Start of Block
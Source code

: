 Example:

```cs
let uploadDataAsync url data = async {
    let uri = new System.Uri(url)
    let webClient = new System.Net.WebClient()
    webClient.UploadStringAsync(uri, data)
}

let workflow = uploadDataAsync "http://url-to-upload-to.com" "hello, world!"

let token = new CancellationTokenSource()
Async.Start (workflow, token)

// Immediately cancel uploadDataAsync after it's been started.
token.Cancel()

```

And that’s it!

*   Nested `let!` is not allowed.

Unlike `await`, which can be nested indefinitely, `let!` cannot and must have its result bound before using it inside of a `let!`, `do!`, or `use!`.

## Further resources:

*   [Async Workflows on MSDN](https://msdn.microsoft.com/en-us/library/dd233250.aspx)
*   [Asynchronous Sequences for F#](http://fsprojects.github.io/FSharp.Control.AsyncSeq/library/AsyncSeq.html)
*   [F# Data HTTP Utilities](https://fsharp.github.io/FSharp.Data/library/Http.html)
End of Block
Start of Block
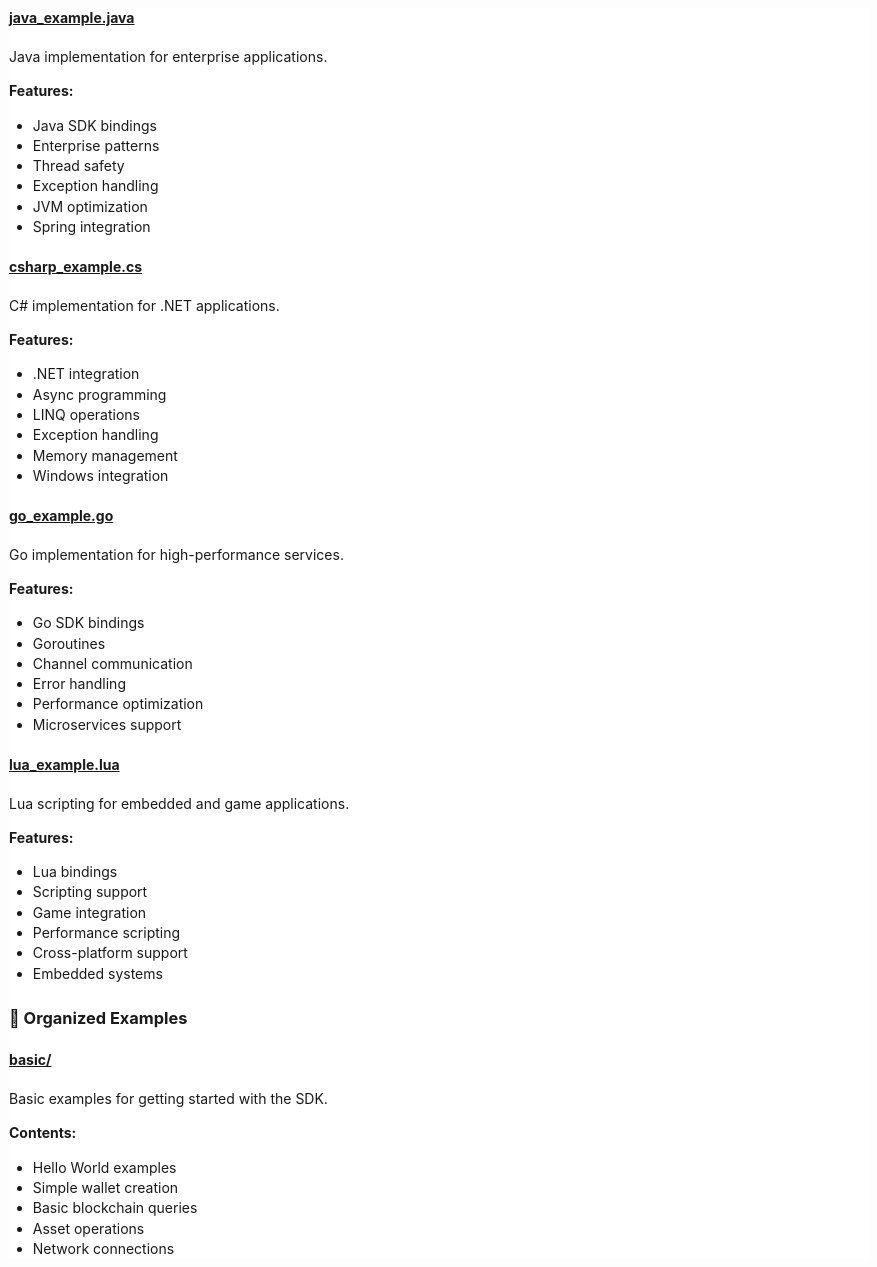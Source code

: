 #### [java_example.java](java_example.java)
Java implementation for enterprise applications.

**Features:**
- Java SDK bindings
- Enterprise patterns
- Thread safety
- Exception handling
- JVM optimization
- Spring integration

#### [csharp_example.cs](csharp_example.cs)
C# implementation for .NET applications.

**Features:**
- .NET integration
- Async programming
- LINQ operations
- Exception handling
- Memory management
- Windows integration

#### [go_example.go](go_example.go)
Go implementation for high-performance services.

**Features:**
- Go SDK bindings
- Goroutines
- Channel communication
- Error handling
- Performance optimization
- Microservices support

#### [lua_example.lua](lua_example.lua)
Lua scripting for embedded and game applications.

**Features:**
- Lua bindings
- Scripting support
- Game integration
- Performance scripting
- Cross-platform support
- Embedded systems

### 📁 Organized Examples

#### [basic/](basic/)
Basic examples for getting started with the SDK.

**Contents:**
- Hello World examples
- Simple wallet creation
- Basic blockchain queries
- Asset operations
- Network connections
End of Block
■ What you will do
In the listing above, find the line with "is not allowed." and the line with "[F# Data HTTP", then print exactly those lines and every line between them.

■ Your solution
*   Nested `let!` is not allowed.

Unlike `await`, which can be nested indefinitely, `let!` cannot and must have its result bound before using it inside of a `let!`, `do!`, or `use!`.

## Further resources:

*   [Async Workflows on MSDN](https://msdn.microsoft.com/en-us/library/dd233250.aspx)
*   [Asynchronous Sequences for F#](http://fsprojects.github.io/FSharp.Control.AsyncSeq/library/AsyncSeq.html)
*   [F# Data HTTP Utilities](https://fsharp.github.io/FSharp.Data/library/Http.html)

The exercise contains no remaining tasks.